MongoDB can be deployed in a variety of ways—and MongoDB provides various methods for managing backup and recovery for different deployment options. However, there are no good solutions available to consistently manage backup and recovery at scale across all the MongoDB deployment platforms.
Until now.
Rubrik backup and recovery for self-managed MongoDB deployments is an easy-to-use, feature-rich data recovery management solution. Here’s how it works. 
  
The Anatomy of MongoDB Backup
MongoDB collections have a flexible schema design that supports nested documents, arrays, and dynamic schema to enable adaptable data modeling. MongoDB provides horizontal scalability, performance, and high availability for modern applications that require storing big data with flexible and scalable deployments.
MongoDB has the following deployment options:
- MongoDB Atlas: A fully-managed cloud DBaaS offering
 - MongoDB Enterprise: A self-managed commercial offering with additional capabilities and advanced security features
 - MongoDB Community: A self-managed free-to-use open-source offering
 
 Just like any data management platform, backing up your MongoDB data protects against data loss. But unlike traditional structured databases, NoSQL databases backup and recovery is more challenging.

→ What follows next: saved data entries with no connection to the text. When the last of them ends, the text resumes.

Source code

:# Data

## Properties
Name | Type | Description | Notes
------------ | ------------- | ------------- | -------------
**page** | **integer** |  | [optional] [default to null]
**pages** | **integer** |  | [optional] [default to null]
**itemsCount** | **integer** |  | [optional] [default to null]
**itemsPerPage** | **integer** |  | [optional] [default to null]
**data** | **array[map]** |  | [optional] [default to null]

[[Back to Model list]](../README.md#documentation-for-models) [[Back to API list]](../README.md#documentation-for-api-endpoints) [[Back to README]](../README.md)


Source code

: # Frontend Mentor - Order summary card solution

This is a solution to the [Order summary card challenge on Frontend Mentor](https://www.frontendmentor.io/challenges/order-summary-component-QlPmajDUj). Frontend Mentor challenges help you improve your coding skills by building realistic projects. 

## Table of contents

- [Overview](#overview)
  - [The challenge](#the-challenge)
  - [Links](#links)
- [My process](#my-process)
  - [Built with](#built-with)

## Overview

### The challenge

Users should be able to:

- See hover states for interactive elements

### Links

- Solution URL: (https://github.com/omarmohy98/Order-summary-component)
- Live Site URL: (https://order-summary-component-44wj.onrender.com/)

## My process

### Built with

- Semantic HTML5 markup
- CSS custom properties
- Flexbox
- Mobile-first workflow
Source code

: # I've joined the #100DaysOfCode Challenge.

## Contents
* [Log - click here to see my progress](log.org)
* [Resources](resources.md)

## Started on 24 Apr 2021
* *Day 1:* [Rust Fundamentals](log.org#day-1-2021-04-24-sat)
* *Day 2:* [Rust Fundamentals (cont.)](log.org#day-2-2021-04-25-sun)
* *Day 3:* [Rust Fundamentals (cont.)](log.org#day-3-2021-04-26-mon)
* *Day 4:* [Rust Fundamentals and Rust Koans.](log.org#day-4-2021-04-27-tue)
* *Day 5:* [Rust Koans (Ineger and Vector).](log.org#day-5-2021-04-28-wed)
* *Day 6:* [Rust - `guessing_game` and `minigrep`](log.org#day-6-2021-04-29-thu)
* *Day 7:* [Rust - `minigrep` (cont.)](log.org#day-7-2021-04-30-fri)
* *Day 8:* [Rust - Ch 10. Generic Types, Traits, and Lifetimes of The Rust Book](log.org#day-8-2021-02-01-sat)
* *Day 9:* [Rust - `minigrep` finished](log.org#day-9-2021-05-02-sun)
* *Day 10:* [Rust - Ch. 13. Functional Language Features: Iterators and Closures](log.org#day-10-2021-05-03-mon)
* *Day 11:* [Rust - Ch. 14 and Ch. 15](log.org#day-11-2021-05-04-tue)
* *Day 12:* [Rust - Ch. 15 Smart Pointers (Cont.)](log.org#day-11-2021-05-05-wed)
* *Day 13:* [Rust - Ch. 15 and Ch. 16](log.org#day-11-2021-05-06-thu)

For MongoDB that means:  
Capturing application-consistent point-in-time snapshots of an eventually consistent, replicated and distributed database
Establishing continuous backup, even after MongoDB node failure and replica-set master node switchover
Deduplicating different backup copies taken across replica-set nodes, as the physical layout of data across replica nodes is completely different
Leveraging MongoDB’s ability to seamlessly change cluster topology, despite the challenge of restoring earlier backups from old topologies
 Rubrik can meet these challenges, providing forever incremental and application-consistent backup using MongoDB replication operations logs (oplogs). Oplogs are structured BSON documents that record a history of all write operations performed on the MongoDB database. Here’s how it works:
One time first full backup is taken to create a base backup image.
The incremental merge of oplogs is performed on the base backup image to create the backup image chain.
MongoDB database collections are processed in parallel to speed up the creation of the backup image.